____ DATA PROVIDED
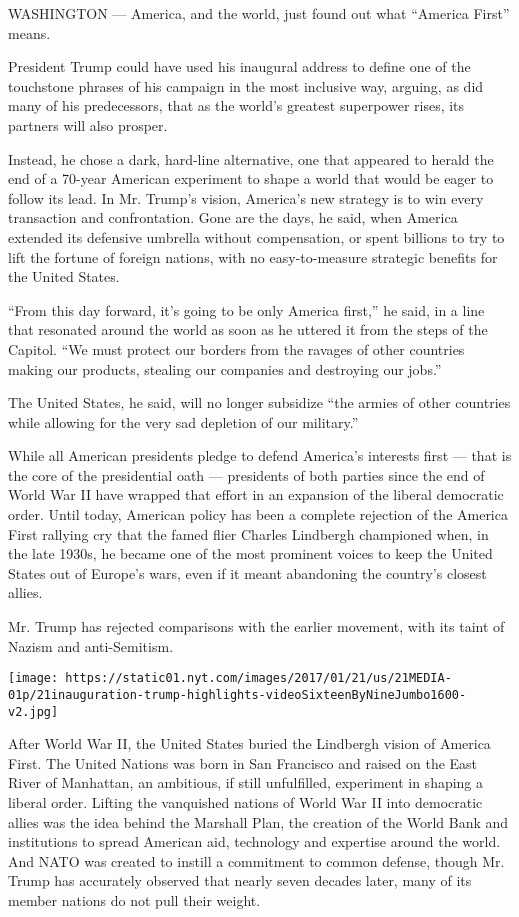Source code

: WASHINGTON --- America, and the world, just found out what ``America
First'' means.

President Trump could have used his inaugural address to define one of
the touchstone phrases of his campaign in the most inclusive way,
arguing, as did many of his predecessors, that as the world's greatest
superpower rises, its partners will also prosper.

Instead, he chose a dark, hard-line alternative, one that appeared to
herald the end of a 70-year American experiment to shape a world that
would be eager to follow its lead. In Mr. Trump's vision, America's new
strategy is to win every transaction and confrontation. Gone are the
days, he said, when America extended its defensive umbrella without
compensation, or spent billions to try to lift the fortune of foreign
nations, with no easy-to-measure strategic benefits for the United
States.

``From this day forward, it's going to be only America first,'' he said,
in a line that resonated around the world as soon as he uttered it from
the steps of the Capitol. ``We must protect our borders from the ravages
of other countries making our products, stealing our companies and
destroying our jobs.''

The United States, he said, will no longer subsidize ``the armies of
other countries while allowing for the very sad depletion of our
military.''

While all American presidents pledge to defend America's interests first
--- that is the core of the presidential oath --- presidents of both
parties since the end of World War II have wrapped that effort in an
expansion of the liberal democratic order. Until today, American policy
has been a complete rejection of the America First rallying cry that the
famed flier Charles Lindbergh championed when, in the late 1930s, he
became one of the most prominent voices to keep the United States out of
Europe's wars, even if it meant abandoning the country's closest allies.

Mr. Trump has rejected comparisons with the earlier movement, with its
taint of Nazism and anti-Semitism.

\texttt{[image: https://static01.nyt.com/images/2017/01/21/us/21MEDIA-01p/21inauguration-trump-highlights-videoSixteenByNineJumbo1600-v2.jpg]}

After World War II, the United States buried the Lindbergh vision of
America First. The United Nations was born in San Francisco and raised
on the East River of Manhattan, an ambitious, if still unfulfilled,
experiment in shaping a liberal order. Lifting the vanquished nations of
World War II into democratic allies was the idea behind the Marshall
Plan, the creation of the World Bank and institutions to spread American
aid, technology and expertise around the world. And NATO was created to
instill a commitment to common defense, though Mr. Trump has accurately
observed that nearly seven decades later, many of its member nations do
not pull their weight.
________
____ DATA PROVIDED
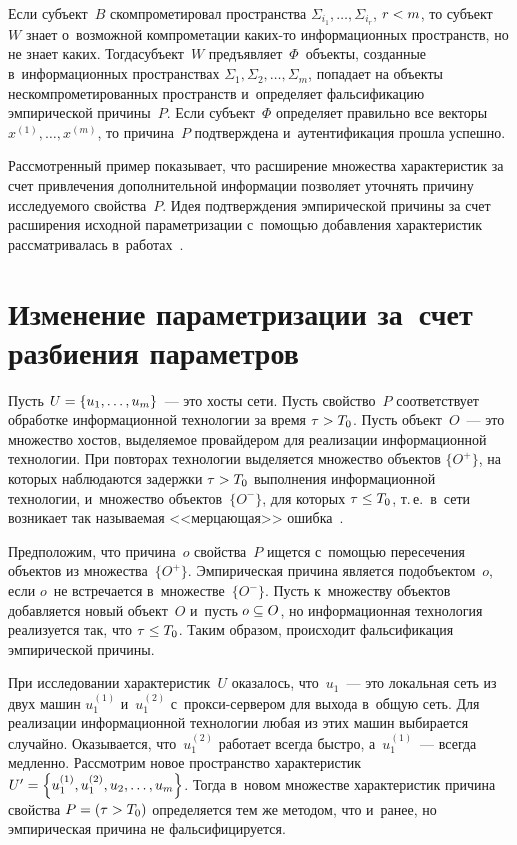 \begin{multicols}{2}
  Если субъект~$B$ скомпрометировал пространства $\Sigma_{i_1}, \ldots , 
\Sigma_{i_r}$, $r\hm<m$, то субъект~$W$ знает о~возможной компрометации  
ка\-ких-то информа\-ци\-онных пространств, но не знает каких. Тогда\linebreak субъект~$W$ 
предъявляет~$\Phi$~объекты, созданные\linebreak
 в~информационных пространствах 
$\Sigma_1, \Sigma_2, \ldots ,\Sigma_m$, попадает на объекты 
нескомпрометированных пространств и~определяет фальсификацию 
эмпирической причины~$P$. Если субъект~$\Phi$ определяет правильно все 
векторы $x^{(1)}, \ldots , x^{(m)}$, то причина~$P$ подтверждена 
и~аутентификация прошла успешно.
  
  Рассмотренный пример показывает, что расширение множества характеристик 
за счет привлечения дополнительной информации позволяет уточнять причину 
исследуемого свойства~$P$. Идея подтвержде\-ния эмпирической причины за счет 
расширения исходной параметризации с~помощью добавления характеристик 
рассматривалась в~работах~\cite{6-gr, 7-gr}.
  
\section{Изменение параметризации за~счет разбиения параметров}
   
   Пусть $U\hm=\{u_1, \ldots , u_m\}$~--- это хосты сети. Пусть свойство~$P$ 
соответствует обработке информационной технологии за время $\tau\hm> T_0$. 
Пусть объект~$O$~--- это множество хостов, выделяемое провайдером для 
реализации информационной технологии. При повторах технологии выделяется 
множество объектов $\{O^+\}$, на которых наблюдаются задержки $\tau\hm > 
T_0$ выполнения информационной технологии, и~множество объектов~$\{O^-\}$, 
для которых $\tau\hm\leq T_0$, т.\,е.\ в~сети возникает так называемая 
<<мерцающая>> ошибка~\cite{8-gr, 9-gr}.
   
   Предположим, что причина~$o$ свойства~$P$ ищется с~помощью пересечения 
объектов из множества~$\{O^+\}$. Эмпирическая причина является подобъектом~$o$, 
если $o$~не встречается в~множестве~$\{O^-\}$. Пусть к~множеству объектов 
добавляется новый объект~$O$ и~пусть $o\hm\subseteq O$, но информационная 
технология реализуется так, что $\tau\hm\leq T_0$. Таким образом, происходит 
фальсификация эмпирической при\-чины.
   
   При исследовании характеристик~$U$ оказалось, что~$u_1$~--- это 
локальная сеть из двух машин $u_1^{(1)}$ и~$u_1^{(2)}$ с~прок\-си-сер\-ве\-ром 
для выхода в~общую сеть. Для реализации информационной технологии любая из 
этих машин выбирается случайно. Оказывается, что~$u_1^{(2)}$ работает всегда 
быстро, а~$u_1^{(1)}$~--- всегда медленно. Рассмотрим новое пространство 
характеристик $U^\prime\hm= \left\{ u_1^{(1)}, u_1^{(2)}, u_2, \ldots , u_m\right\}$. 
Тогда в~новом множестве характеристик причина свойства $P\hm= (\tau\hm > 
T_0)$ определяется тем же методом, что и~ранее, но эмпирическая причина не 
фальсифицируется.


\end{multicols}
________
____ DATA PROVIDED
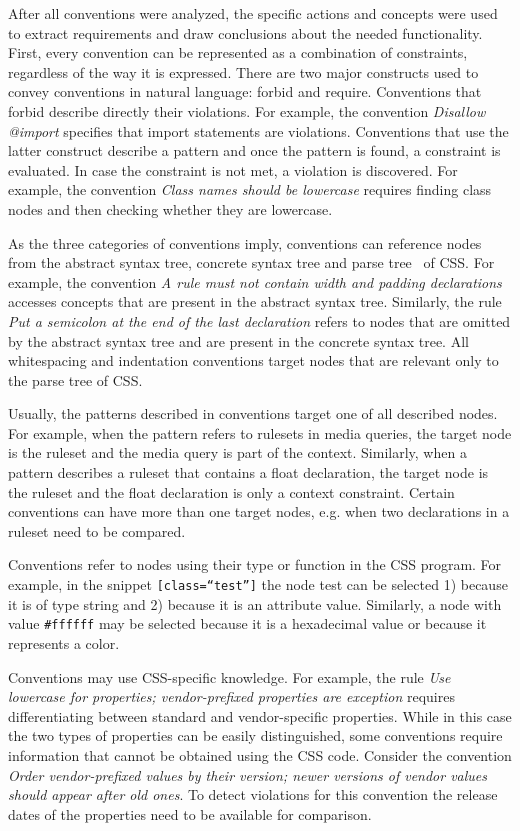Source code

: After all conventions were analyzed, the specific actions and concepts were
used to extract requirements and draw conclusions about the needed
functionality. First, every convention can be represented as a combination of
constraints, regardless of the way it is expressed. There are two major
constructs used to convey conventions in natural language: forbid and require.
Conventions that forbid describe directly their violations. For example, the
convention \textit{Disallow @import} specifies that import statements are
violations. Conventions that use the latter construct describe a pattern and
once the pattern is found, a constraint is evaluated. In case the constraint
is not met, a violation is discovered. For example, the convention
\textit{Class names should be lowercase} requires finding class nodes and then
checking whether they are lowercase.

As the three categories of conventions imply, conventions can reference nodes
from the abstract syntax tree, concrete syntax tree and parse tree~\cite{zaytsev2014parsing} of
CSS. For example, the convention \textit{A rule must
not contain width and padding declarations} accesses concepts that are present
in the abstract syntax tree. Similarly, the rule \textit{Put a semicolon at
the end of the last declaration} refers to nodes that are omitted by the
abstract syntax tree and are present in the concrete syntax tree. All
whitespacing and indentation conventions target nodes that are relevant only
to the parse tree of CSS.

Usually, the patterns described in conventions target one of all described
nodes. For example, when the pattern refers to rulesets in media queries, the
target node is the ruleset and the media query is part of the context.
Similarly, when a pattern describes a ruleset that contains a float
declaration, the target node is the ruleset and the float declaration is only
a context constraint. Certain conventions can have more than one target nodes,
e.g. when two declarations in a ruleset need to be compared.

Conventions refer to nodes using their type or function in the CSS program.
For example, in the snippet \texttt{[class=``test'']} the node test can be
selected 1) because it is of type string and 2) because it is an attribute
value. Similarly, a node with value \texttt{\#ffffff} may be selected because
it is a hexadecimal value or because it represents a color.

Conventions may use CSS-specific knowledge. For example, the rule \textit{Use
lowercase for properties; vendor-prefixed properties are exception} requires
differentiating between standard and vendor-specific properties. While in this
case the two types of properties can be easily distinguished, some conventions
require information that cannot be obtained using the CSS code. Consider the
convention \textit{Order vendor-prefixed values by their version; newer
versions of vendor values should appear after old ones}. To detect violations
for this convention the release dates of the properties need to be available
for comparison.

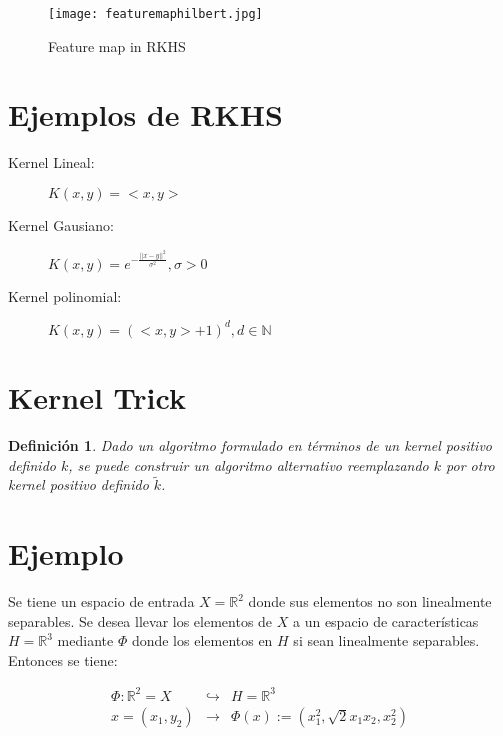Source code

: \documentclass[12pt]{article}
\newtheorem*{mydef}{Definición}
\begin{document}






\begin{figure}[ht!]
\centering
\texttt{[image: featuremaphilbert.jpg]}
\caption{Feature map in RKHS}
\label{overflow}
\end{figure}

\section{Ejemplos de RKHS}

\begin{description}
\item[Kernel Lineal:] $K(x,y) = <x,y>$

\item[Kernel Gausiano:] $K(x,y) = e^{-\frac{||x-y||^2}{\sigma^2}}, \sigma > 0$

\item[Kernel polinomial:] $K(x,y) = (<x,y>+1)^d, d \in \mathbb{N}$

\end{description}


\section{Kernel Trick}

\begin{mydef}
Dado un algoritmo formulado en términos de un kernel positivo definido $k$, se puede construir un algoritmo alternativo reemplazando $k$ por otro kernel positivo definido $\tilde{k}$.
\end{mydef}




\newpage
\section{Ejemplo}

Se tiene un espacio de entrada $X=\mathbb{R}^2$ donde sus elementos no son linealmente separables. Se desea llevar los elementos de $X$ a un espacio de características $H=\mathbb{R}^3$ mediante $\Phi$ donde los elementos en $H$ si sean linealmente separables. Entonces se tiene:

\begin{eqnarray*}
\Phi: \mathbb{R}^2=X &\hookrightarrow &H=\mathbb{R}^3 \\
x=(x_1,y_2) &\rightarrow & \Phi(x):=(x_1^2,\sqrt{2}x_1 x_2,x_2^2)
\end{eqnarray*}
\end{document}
________
YOUR INSTRUCTIONS
Each line that mentions the string "RKHS" must be copied from the listing.

WRITTEN SOLUTION
\caption{Feature map in RKHS}
\section{Ejemplos de RKHS}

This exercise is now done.